Secretary: "Right away, sir"

Principal: "Hey officer Bob, what can I do for you?"

Police: "We have received a call that a student in the middle school may be carrying a weapon. The report is of yet unconfirmed, but we need to initiate plan 3 in order to safely determine just what the situation is. We have already dispatched units to the area and are securing the grounds."

Principal: "I understand officer. We'll begin right away and I'll contact you if we find anything before you arrive."

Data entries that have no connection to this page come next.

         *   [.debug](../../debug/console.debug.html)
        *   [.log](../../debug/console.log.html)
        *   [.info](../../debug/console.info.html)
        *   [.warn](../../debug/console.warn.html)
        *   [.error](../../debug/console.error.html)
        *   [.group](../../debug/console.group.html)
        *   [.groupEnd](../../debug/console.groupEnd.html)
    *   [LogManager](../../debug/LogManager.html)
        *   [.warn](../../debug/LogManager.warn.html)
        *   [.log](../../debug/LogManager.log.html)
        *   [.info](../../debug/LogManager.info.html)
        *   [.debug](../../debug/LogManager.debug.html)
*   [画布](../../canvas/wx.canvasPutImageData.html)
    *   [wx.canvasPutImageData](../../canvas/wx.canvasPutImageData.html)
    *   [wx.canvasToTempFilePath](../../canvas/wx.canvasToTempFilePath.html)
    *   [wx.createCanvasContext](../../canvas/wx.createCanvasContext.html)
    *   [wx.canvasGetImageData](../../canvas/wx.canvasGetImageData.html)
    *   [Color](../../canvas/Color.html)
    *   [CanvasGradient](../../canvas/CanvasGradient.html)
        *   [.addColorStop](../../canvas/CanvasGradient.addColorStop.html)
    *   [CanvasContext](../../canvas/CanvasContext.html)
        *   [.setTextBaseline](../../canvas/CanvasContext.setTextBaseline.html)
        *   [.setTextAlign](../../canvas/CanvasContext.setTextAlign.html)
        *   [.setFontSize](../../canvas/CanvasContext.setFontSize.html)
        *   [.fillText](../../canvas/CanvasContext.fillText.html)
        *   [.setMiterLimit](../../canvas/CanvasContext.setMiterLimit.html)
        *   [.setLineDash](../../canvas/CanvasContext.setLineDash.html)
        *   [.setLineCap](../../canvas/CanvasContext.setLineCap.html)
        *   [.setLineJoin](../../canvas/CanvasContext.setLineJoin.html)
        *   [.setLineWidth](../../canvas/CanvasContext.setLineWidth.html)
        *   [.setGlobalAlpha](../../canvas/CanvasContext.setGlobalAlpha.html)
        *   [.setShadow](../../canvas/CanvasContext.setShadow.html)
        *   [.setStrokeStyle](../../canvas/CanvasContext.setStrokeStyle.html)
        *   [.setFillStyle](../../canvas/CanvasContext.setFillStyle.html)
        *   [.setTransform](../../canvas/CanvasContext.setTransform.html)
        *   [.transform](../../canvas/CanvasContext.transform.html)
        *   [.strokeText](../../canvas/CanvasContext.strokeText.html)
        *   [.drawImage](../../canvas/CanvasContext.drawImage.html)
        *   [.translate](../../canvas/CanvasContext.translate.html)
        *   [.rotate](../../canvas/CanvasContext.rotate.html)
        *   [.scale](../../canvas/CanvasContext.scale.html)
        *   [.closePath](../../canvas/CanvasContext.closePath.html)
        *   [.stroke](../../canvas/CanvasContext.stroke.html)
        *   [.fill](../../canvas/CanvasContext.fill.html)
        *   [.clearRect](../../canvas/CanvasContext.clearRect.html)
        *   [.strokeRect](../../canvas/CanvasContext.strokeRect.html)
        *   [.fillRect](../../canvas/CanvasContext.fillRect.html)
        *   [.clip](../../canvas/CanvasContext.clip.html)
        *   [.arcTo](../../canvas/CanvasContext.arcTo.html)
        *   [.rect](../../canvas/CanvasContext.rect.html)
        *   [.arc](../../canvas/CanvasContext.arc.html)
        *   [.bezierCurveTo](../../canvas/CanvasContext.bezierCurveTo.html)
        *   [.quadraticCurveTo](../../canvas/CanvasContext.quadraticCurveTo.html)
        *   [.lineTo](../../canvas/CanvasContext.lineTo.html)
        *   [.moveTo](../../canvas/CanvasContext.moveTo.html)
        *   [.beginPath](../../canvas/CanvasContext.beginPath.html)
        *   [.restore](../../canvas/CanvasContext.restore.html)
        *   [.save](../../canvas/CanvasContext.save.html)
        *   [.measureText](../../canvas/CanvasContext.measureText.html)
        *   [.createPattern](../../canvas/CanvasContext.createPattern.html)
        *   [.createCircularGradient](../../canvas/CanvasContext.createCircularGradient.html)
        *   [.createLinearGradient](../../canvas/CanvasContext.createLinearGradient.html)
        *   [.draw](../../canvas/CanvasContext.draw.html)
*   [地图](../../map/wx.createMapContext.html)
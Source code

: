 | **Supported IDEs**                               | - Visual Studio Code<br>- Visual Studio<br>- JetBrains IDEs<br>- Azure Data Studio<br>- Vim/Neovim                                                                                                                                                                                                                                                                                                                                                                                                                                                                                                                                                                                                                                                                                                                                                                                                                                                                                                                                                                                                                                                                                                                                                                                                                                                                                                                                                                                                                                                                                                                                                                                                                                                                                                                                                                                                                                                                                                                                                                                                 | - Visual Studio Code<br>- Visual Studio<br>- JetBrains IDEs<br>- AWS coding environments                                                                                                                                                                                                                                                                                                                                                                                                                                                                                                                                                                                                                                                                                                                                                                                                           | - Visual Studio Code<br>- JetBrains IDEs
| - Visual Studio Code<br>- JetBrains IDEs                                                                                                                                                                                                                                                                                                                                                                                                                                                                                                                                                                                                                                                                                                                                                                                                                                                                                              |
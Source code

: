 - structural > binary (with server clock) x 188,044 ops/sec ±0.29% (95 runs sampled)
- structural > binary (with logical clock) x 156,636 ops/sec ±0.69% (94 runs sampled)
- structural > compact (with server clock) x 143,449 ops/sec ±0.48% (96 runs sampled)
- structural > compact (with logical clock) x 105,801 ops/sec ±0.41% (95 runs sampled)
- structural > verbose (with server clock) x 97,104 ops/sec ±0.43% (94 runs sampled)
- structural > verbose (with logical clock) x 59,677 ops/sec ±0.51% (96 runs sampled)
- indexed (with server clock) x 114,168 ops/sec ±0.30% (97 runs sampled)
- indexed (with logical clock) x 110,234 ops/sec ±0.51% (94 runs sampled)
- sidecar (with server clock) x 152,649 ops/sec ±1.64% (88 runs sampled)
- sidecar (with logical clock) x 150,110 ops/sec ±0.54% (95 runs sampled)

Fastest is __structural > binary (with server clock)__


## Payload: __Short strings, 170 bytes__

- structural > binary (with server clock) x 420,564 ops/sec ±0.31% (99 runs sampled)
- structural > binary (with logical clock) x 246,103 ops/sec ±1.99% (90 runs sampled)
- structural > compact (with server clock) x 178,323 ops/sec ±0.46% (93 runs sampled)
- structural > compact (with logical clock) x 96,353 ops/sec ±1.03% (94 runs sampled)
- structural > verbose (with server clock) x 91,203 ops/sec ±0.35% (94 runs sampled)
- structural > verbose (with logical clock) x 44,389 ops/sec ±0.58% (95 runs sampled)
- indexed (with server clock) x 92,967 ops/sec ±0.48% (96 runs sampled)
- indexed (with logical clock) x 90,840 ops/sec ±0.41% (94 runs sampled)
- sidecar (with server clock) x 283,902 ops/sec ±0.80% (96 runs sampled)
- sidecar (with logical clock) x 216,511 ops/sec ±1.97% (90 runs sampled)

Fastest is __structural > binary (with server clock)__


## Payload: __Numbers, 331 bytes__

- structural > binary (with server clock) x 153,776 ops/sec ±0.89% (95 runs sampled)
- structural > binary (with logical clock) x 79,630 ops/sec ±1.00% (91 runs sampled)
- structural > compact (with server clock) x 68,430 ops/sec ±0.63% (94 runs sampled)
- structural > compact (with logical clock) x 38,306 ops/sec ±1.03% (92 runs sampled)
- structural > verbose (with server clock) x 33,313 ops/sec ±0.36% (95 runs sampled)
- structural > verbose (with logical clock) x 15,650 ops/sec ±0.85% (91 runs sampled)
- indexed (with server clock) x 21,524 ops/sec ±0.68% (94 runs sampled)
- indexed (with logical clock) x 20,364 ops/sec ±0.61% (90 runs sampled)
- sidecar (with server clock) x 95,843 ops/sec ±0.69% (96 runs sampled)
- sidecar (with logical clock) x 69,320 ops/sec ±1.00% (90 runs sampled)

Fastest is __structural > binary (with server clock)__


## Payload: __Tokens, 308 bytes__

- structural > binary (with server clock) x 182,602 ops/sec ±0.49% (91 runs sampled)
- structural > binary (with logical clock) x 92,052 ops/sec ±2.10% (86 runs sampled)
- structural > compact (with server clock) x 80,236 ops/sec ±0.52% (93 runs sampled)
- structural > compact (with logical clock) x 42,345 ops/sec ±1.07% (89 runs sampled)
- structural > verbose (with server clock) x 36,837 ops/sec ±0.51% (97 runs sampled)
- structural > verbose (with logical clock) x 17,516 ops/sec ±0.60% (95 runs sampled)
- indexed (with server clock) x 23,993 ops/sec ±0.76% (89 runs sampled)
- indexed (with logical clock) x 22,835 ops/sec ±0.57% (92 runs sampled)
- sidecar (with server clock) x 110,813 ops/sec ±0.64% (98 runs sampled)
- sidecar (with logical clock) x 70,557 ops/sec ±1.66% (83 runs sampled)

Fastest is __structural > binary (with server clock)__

But hey, swing away Fred, they're easy targets, afteral.

Jeff

[ 08-04-2005, 09:59 PM: Message edited by: Beowolf ]

Katherine
08-04-2005, 09:02 PM
I remember being in grade school and at the beginning of each year you took home a form for your parents to sign giving school officials the right to spank you. My mother never hesitated to sign it. Never got spanked at school, but I knew the threat was there. :D

[ 08-04-2005, 10:18 PM: Message edited by: Katherine ]

TomF
08-04-2005, 09:05 PM
Originally posted by Katherine:
Never got spanked at school, but I knew the treat was there.Ahem. Freud would be proud. :D

Jack Heinlen
08-04-2005, 09:10 PM
I, willingly, concede we don't know the whole picture. I told this story to my brother who used to live in Fresno, and he was chary too, to make a judgement. Fresno is a hotbed of gang violence, mostly Hispanic, but also Asian. So who knows what was going on here?

I live in the last redoubt of Beaver Cleaver, so who am I to comment? But the girl is only 11 years old, fer Christ's sake.

Puzzling, disturbing, says I.

Katherine
08-04-2005, 09:10 PM
:D tongue.gif

Beowolf
08-04-2005, 09:16 PM
Puzzling, disturbing, says I. I agree.

LeeG
08-04-2005, 09:17 PM
have you heard the news today oh boy

Beowolf
08-04-2005, 09:24 PM
but I just had to look...

Katherine
08-04-2005, 09:31 PM
This about the 12 yeasr old girl who stole a car, led police on a chase where guns were fired, and has a mother who threatened to blow up the court house?

Beowolf
08-04-2005, 09:43 PM
WOW! I thought we were just trading beatles lines.